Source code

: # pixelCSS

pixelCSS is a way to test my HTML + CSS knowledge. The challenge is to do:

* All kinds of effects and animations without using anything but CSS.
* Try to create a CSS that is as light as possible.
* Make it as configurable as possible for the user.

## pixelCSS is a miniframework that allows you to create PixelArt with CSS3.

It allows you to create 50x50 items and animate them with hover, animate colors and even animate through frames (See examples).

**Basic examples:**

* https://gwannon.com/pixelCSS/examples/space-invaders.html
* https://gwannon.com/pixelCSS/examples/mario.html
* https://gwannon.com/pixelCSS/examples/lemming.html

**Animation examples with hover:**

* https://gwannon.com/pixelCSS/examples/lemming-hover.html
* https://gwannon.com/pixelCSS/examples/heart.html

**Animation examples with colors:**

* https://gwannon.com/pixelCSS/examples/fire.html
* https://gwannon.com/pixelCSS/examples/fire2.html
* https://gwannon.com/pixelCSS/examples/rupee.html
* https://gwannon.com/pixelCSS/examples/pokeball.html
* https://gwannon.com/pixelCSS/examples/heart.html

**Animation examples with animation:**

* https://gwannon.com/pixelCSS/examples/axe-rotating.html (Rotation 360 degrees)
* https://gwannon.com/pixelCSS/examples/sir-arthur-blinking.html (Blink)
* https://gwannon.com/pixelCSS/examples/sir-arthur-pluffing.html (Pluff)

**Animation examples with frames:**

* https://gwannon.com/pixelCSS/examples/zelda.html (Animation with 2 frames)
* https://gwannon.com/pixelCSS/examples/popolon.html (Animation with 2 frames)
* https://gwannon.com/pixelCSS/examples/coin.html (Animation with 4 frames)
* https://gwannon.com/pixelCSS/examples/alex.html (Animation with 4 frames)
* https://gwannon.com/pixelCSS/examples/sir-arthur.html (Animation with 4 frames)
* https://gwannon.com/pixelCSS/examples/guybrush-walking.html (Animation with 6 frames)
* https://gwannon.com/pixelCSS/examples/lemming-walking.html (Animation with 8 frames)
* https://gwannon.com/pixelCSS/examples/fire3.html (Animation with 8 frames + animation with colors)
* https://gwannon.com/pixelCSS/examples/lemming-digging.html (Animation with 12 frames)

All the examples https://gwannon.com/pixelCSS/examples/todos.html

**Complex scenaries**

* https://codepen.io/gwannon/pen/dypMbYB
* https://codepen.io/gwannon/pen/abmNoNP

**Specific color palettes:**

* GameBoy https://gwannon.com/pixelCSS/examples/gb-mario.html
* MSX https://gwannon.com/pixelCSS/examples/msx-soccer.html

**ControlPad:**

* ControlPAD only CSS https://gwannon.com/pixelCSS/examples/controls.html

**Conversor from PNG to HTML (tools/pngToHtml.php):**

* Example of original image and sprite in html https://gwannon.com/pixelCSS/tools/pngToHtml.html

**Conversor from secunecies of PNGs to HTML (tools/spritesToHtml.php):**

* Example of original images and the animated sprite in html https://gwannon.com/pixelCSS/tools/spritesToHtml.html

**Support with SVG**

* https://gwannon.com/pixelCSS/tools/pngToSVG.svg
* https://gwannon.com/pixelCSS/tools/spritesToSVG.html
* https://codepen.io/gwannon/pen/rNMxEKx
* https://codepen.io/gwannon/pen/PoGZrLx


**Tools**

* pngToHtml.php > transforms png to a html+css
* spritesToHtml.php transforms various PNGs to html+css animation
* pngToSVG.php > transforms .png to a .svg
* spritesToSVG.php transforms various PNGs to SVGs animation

● ● ● ● ● ● ●

HOW TO COMPLETE THIS TASK: Print all the records exactly as written.

ANSWER TO THIS EXERCISE:
Source code

: # pixelCSS

pixelCSS is a way to test my HTML + CSS knowledge. The challenge is to do:

* All kinds of effects and animations without using anything but CSS.
* Try to create a CSS that is as light as possible.
* Make it as configurable as possible for the user.

## pixelCSS is a miniframework that allows you to create PixelArt with CSS3.

It allows you to create 50x50 items and animate them with hover, animate colors and even animate through frames (See examples).

**Basic examples:**

* https://gwannon.com/pixelCSS/examples/space-invaders.html
* https://gwannon.com/pixelCSS/examples/mario.html
* https://gwannon.com/pixelCSS/examples/lemming.html

**Animation examples with hover:**

* https://gwannon.com/pixelCSS/examples/lemming-hover.html
* https://gwannon.com/pixelCSS/examples/heart.html

**Animation examples with colors:**

* https://gwannon.com/pixelCSS/examples/fire.html
* https://gwannon.com/pixelCSS/examples/fire2.html
* https://gwannon.com/pixelCSS/examples/rupee.html
* https://gwannon.com/pixelCSS/examples/pokeball.html
* https://gwannon.com/pixelCSS/examples/heart.html

**Animation examples with animation:**

* https://gwannon.com/pixelCSS/examples/axe-rotating.html (Rotation 360 degrees)
* https://gwannon.com/pixelCSS/examples/sir-arthur-blinking.html (Blink)
* https://gwannon.com/pixelCSS/examples/sir-arthur-pluffing.html (Pluff)

**Animation examples with frames:**

* https://gwannon.com/pixelCSS/examples/zelda.html (Animation with 2 frames)
* https://gwannon.com/pixelCSS/examples/popolon.html (Animation with 2 frames)
* https://gwannon.com/pixelCSS/examples/coin.html (Animation with 4 frames)
* https://gwannon.com/pixelCSS/examples/alex.html (Animation with 4 frames)
* https://gwannon.com/pixelCSS/examples/sir-arthur.html (Animation with 4 frames)
* https://gwannon.com/pixelCSS/examples/guybrush-walking.html (Animation with 6 frames)
* https://gwannon.com/pixelCSS/examples/lemming-walking.html (Animation with 8 frames)
* https://gwannon.com/pixelCSS/examples/fire3.html (Animation with 8 frames + animation with colors)
* https://gwannon.com/pixelCSS/examples/lemming-digging.html (Animation with 12 frames)

All the examples https://gwannon.com/pixelCSS/examples/todos.html

**Complex scenaries**

* https://codepen.io/gwannon/pen/dypMbYB
* https://codepen.io/gwannon/pen/abmNoNP

**Specific color palettes:**

* GameBoy https://gwannon.com/pixelCSS/examples/gb-mario.html
* MSX https://gwannon.com/pixelCSS/examples/msx-soccer.html

**ControlPad:**

* ControlPAD only CSS https://gwannon.com/pixelCSS/examples/controls.html

**Conversor from PNG to HTML (tools/pngToHtml.php):**

* Example of original image and sprite in html https://gwannon.com/pixelCSS/tools/pngToHtml.html

**Conversor from secunecies of PNGs to HTML (tools/spritesToHtml.php):**

* Example of original images and the animated sprite in html https://gwannon.com/pixelCSS/tools/spritesToHtml.html

**Support with SVG**

* https://gwannon.com/pixelCSS/tools/pngToSVG.svg
* https://gwannon.com/pixelCSS/tools/spritesToSVG.html
* https://codepen.io/gwannon/pen/rNMxEKx
* https://codepen.io/gwannon/pen/PoGZrLx


**Tools**

* pngToHtml.php > transforms png to a html+css
* spritesToHtml.php transforms various PNGs to html+css animation
* pngToSVG.php > transforms .png to a .svg
* spritesToSVG.php transforms various PNGs to SVGs animation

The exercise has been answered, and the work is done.